Overview
B'nei Mitzvah is one of the most celebrated Jewish milestones, but it is not a one-time event. It is a celebration of just one of the many significant moments along the path of one's Jewish journey. Learners on the journey are immersed in a sense of moral obligation toward all people, of being an integral member of the Jewish people, of being loved and cherished by one's clergy and educator, of answering the call to participate with "Hineini – Here I Am", and of having a place of leadership within the Jewish community, well beyond B'nei Mitzvah. Temple Beth Sholom values the individual lives and souls of each of our students, our learners. We honor and care about the dreams and aspirations that each student and his or her family brings to the process. We value the Jewish tradition of immersion in the core mitzvot that signify a Jew's coming of age, including lifelong learning, engagement in the wider community and being a partner in making Temple Beth Sholom a "Kehilah Kedosha", a holy community.

Bar Mitzvah
Bar Mitzvah, in its limited sense, means the ceremony of the acceptance of mitzvot; in its fuller meaning it refers to the person, a Jew who has reached the age of thirteen and is, therefore, under the obligation to perform the mitzvot. A Bar Mitzvah, then, is a person with a lifelong religious responsibility. The Bar Mitzvah ritual marks the occasion when public notice is given of the boy's attainment of this status.

Bat Mitzvah
Historically, girls have not had the same opportunities to publicly celebrate religious rites as have boys. Until recent times women were not allowed to chant Torah or lead services.
Now, girls and boys are treated equally; and as in most Reform and Conservative synagogues, they are recognized at age 13.
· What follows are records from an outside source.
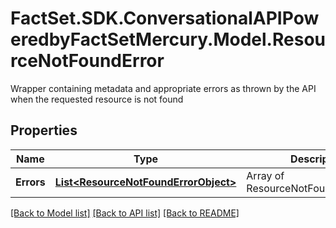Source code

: # FactSet.SDK.ConversationalAPIPoweredbyFactSetMercury.Model.ResourceNotFoundError
Wrapper containing metadata and appropriate errors as thrown by the API when the requested resource is not found

## Properties

Name | Type | Description | Notes
------------ | ------------- | ------------- | -------------
**Errors** | [**List&lt;ResourceNotFoundErrorObject&gt;**](ResourceNotFoundErrorObject.md) | Array of ResourceNotFoundErrorObject | 

[[Back to Model list]](../README.md#documentation-for-models) [[Back to API list]](../README.md#documentation-for-api-endpoints) [[Back to README]](../README.md)


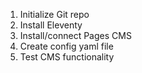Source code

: 1. Initialize Git repo
2. Install Eleventy
3. Install/connect Pages CMS
4. Create config yaml file
5. Test CMS functionality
During the Bar/Bat Mitzvah ritual, the young person leads the service, recites a blessing at the reading of the Torah (aliyah), reads from the Torah and from the prophets (haftara), and delivers a D'var Torah (teaching about the portion). These rights are earned through adequate preparation. What must be kept in mind is that one does not prepare just for the one day, but for full participation in the responsibilities and privileges of Jewish life for a lifetime.